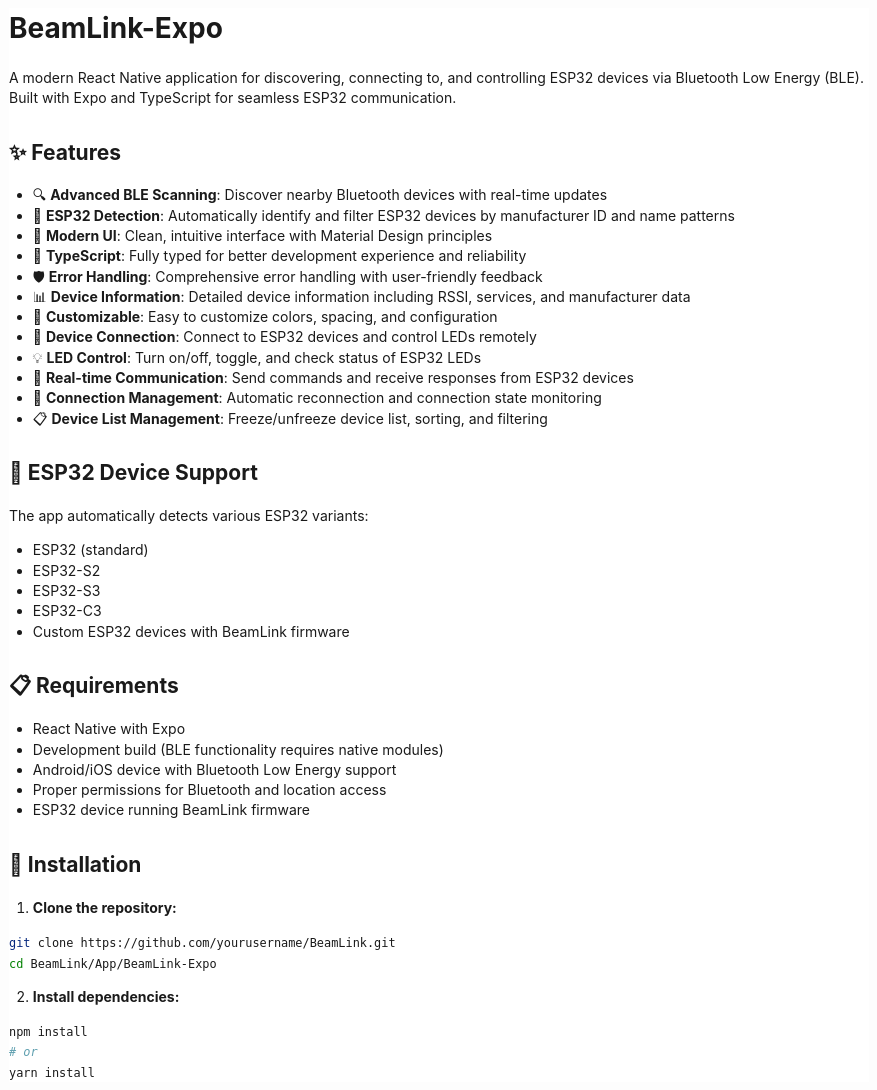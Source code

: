 # BeamLink-Expo

A modern React Native application for discovering, connecting to, and controlling ESP32 devices via Bluetooth Low Energy (BLE). Built with Expo and TypeScript for seamless ESP32 communication.

## ✨ Features

- 🔍 **Advanced BLE Scanning**: Discover nearby Bluetooth devices with real-time updates
- 🎯 **ESP32 Detection**: Automatically identify and filter ESP32 devices by manufacturer ID and name patterns
- 📱 **Modern UI**: Clean, intuitive interface with Material Design principles
- 🔧 **TypeScript**: Fully typed for better development experience and reliability
- 🛡️ **Error Handling**: Comprehensive error handling with user-friendly feedback
- 📊 **Device Information**: Detailed device information including RSSI, services, and manufacturer data
- 🎨 **Customizable**: Easy to customize colors, spacing, and configuration
- 🔗 **Device Connection**: Connect to ESP32 devices and control LEDs remotely
- 💡 **LED Control**: Turn on/off, toggle, and check status of ESP32 LEDs
- 📱 **Real-time Communication**: Send commands and receive responses from ESP32 devices
- 🔄 **Connection Management**: Automatic reconnection and connection state monitoring
- 📋 **Device List Management**: Freeze/unfreeze device list, sorting, and filtering

## 🎯 ESP32 Device Support

The app automatically detects various ESP32 variants:
- ESP32 (standard)
- ESP32-S2
- ESP32-S3
- ESP32-C3
- Custom ESP32 devices with BeamLink firmware

## 📋 Requirements

- React Native with Expo
- Development build (BLE functionality requires native modules)
- Android/iOS device with Bluetooth Low Energy support
- Proper permissions for Bluetooth and location access
- ESP32 device running BeamLink firmware

## 🚀 Installation

1. **Clone the repository:**
```bash
git clone https://github.com/yourusername/BeamLink.git
cd BeamLink/App/BeamLink-Expo
```

2. **Install dependencies:**
```bash
npm install
# or
yarn install
```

* * * * *

### Work task:
Within the data above, the lines from the one with "## ✨ Features" to the one with "- 🎨 **Customizable**: Easy" must be repeated exactly; no other line belongs in the answer.

### Written response:
## ✨ Features

- 🔍 **Advanced BLE Scanning**: Discover nearby Bluetooth devices with real-time updates
- 🎯 **ESP32 Detection**: Automatically identify and filter ESP32 devices by manufacturer ID and name patterns
- 📱 **Modern UI**: Clean, intuitive interface with Material Design principles
- 🔧 **TypeScript**: Fully typed for better development experience and reliability
- 🛡️ **Error Handling**: Comprehensive error handling with user-friendly feedback
- 📊 **Device Information**: Detailed device information including RSSI, services, and manufacturer data
- 🎨 **Customizable**: Easy to customize colors, spacing, and configuration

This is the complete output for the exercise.